SEDA says powerless to stop monopoly of solar deals
PUTRAJAYA, July 25 ― The Sustainable Energy Development Authority (SEDA) today admitted that it had known about the potential for the alleged “monopoly” of its solar power contracts by Tan Sri Mohd Sidek Hassan’s daughter, but said it had no legal power to refuse the awards.
The renewable energy authority pointed out at a public briefing here that its online feed-in tariff (e-FiT) approval system was on a “first come, first serve” basis and applicants that fulfilled all requirements could not be rejected.
This is a first come, first serve basis and these are the consequences of the system so what the hell can I do."
But it acknowledged that bidders, noting a loophole in the system, had then applied repeatedly through various companies with the aim of snapping up a larger quota than the 5MW limit set for each application.
According to SEDA’s conditions, a single shareholder is limited to a maximum quota of 30MW.
“We are unhappy... but our legal adviser kept on telling us ‘cannot do, cannot do (reject the application)’. This is a ‘first come, first serve’ basis and these are the consequences of the system so what the hell can I do?” SEDA chairman Tan Sri Dr Fong Chan Onn said.
DAP lawmaker Tony Pua with his PKR ally and fellow MP, Nurul Izzah Anwar, recently highlighted that Suzi Suliana Mohd Sidek and three other business partners own 12 out of 32 companies that they said won the “lion’s share” or 32.4 per cent of the nation’s solar energy quota.
Suzi’s father, Mohd Sidek, had retired as the Chief Secretary to the Government last month and is the new chairman of Petronas.
SEDA chief executive officer Badriyah Abdul Malek told the briefing the authority had discovered that “certain personnel” had snapped up a large chunk of the quota, but could not do anything to stop the award.
“It’s not that we did not know... the next day, we knew it but we checked with the lawyers and the lawyers said ‘no, you can’t refuse (the award) because then they (the applicant) will sue you (SEDA) and there would be a litigation case’.

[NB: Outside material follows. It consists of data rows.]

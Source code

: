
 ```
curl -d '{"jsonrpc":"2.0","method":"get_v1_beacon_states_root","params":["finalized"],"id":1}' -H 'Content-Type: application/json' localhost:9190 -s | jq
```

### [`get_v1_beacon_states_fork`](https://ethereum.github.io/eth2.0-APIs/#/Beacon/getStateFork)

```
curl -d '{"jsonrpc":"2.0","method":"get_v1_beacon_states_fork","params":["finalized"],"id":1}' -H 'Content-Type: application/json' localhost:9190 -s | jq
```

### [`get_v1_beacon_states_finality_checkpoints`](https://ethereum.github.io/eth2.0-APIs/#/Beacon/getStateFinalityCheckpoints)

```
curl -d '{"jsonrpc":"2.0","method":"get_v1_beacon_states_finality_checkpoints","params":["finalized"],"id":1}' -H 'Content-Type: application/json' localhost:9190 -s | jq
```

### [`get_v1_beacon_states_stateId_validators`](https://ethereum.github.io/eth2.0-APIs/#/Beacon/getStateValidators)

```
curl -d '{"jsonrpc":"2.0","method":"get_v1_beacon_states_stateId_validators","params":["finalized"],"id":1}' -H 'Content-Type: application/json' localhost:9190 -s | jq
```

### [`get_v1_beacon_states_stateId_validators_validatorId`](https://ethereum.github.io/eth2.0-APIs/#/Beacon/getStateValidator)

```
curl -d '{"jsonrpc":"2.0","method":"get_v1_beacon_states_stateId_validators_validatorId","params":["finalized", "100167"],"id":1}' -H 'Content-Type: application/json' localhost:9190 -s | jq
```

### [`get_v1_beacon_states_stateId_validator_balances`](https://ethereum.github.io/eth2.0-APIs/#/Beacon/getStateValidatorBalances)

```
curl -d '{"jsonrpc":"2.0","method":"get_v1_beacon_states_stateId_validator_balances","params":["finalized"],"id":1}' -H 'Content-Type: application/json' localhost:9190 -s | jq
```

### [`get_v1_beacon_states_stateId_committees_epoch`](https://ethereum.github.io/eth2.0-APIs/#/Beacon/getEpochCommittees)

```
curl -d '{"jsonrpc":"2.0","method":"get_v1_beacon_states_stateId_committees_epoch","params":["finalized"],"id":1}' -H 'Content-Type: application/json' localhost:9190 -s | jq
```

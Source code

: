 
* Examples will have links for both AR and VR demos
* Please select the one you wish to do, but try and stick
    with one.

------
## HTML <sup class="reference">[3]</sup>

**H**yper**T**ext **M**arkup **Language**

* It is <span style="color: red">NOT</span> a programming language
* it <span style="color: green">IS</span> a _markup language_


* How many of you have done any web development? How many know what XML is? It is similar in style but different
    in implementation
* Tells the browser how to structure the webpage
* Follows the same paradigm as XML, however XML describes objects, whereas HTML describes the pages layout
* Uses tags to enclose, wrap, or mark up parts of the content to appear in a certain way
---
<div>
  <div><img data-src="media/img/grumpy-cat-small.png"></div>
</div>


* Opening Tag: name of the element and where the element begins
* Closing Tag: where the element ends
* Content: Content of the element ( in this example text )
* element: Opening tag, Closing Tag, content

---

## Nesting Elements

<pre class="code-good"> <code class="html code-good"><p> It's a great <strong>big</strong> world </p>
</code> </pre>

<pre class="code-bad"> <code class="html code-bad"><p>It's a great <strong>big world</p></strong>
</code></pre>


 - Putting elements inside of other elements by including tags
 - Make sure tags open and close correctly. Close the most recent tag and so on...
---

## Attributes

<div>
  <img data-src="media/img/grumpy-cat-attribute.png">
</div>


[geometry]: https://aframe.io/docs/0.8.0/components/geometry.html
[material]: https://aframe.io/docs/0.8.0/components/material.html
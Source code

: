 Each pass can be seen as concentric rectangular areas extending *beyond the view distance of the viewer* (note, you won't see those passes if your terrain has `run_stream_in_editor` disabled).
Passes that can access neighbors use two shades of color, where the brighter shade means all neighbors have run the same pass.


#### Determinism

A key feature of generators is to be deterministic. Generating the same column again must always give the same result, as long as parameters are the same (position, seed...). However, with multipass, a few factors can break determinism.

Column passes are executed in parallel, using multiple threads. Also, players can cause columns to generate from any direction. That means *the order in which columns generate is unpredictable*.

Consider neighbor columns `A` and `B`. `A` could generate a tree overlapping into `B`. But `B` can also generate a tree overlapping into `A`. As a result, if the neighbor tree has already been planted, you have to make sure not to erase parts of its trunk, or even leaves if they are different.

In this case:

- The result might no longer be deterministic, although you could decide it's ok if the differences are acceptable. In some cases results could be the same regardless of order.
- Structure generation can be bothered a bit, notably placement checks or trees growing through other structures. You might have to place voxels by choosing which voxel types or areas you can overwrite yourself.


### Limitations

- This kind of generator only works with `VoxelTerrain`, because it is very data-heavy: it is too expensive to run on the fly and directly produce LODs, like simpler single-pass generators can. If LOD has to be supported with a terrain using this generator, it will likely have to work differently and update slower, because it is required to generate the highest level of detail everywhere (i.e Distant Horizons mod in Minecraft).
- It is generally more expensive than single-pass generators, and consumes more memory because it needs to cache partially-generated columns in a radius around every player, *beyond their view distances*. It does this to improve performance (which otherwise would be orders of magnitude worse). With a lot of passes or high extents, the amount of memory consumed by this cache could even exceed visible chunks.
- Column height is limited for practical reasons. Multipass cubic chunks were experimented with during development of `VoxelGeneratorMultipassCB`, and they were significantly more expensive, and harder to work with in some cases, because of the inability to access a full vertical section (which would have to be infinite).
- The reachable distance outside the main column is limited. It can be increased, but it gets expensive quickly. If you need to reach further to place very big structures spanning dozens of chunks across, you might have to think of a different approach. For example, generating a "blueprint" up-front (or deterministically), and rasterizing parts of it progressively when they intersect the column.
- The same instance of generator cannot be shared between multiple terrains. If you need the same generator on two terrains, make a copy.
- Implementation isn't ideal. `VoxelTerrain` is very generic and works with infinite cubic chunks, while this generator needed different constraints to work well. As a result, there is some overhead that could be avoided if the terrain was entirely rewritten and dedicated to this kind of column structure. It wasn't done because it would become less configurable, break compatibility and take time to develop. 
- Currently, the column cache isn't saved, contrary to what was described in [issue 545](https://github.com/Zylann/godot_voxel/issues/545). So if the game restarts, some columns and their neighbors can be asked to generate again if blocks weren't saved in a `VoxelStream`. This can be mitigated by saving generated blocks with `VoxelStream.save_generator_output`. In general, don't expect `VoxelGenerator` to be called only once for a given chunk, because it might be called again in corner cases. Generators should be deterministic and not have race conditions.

“We are only one-month-old... we cannot be embroiled in a litigation case so we are very, very careful,” she said.
She stressed, however, that an applicant’s success in securing a quota did not automatically mean that contract is theirs to execute as the firm would still have to comply with several “milestones” set by SEDA.
These milestones include a licence from the Energy Commission, the registration of its REPPA Renewable Energy Power Purchasing Agreement (REPPA) with SEDA, the presentation of the company’s banking documents showing that its finances are in order, and others.
Pua had earlier pointed out to SEDA’s officials that the spirit of the Renewable Energy Act 2011, which outlines the establishment of the online feed-in tariff system, was to ensure that no party would monopolise a chunk of the country’s solar energy quota.
“Under the law, distribution should be fair, transparent and across the board, and under the ministry’s guidelines, it should be non-monopolistic,” he said.
Responding, SEDA’s legal adviser Toh Beng Suan clarified that the 30MW limit applied to the size of the power plants, but was not a restriction on the individual applying for the contract.
“We tried as much as possible not to allow a monopolisation. But it did occur to us that even if you break your application down to 5MW, 5MW, 5MW... someone would just apply a lot.
“So if you look at the FiA (feed-in approval) rules, every time you get one FiA, it is treated as a separate plant and the law requires you to spend additional money to lay down separate cables and meters,” she said.
Toh revealed that SEDA had consulted her when it realised that it had a few cases of one shareholder applying for a collectively larger chunk of the quota
“But under the law, we do not have any legal basis to reject the applications based on that,” she said.